_Document images with source code:_
□ □ □ □ □ □ □

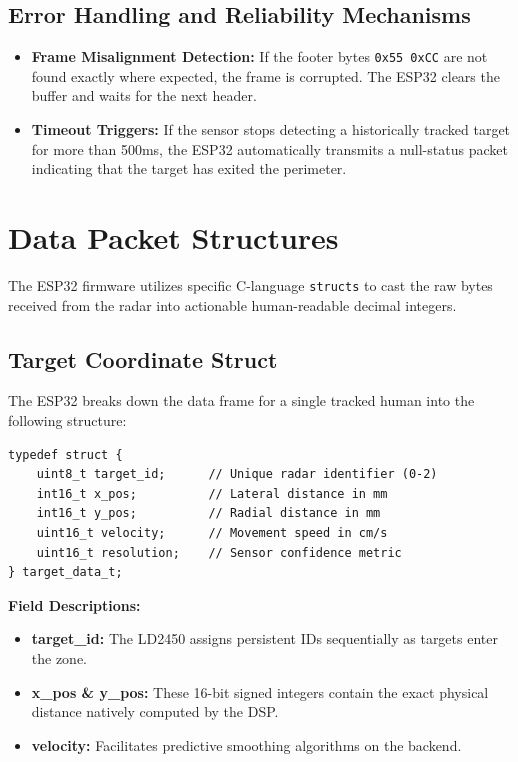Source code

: \subsection{Error Handling and Reliability Mechanisms}
\label{subsec:error-handling}

\begin{itemize}
    \item \textbf{Frame Misalignment Detection:} If the footer bytes \texttt{0x55 0xCC} are not found exactly where expected, the frame is corrupted. The ESP32 clears the buffer and waits for the next header.
    \item \textbf{Timeout Triggers:} If the sensor stops detecting a historically tracked target for more than 500ms, the ESP32 automatically transmits a null-status packet indicating that the target has exited the perimeter.
\end{itemize}

\section{Data Packet Structures}
\label{sec:packet-structures}

The ESP32 firmware utilizes specific C-language \texttt{structs} to cast the raw bytes received from the radar into actionable human-readable decimal integers.

\subsection{Target Coordinate Struct}
\label{subsec:target-packet}

The ESP32 breaks down the data frame for a single tracked human into the following structure:

\begin{verbatim}
typedef struct {
    uint8_t target_id;      // Unique radar identifier (0-2)
    int16_t x_pos;          // Lateral distance in mm
    int16_t y_pos;          // Radial distance in mm
    uint16_t velocity;      // Movement speed in cm/s
    uint16_t resolution;    // Sensor confidence metric
} target_data_t;
\end{verbatim}

\textbf{Field Descriptions:}
\begin{itemize}
    \item \textbf{target\_id:} The LD2450 assigns persistent IDs sequentially as targets enter the zone.
    \item \textbf{x\_pos \& y\_pos:} These 16-bit signed integers contain the exact physical distance natively computed by the DSP.
    \item \textbf{velocity:} Facilitates predictive smoothing algorithms on the backend.
\end{itemize}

□ □ □ □ □ □ □

_EXERCISE:_
What is needed is every record above, returned exactly, with the pictures omitted.

_ANSWER AREA:_
Source code

: \subsection{Error Handling and Reliability Mechanisms}
\label{subsec:error-handling}

\begin{itemize}
    \item \textbf{Frame Misalignment Detection:} If the footer bytes \texttt{0x55 0xCC} are not found exactly where expected, the frame is corrupted. The ESP32 clears the buffer and waits for the next header.
    \item \textbf{Timeout Triggers:} If the sensor stops detecting a historically tracked target for more than 500ms, the ESP32 automatically transmits a null-status packet indicating that the target has exited the perimeter.
\end{itemize}

\section{Data Packet Structures}
\label{sec:packet-structures}

The ESP32 firmware utilizes specific C-language \texttt{structs} to cast the raw bytes received from the radar into actionable human-readable decimal integers.

\subsection{Target Coordinate Struct}
\label{subsec:target-packet}

The ESP32 breaks down the data frame for a single tracked human into the following structure:

\begin{verbatim}
typedef struct {
    uint8_t target_id;      // Unique radar identifier (0-2)
    int16_t x_pos;          // Lateral distance in mm
    int16_t y_pos;          // Radial distance in mm
    uint16_t velocity;      // Movement speed in cm/s
    uint16_t resolution;    // Sensor confidence metric
} target_data_t;
\end{verbatim}

\textbf{Field Descriptions:}
\begin{itemize}
    \item \textbf{target\_id:} The LD2450 assigns persistent IDs sequentially as targets enter the zone.
    \item \textbf{x\_pos \& y\_pos:} These 16-bit signed integers contain the exact physical distance natively computed by the DSP.
    \item \textbf{velocity:} Facilitates predictive smoothing algorithms on the backend.
\end{itemize}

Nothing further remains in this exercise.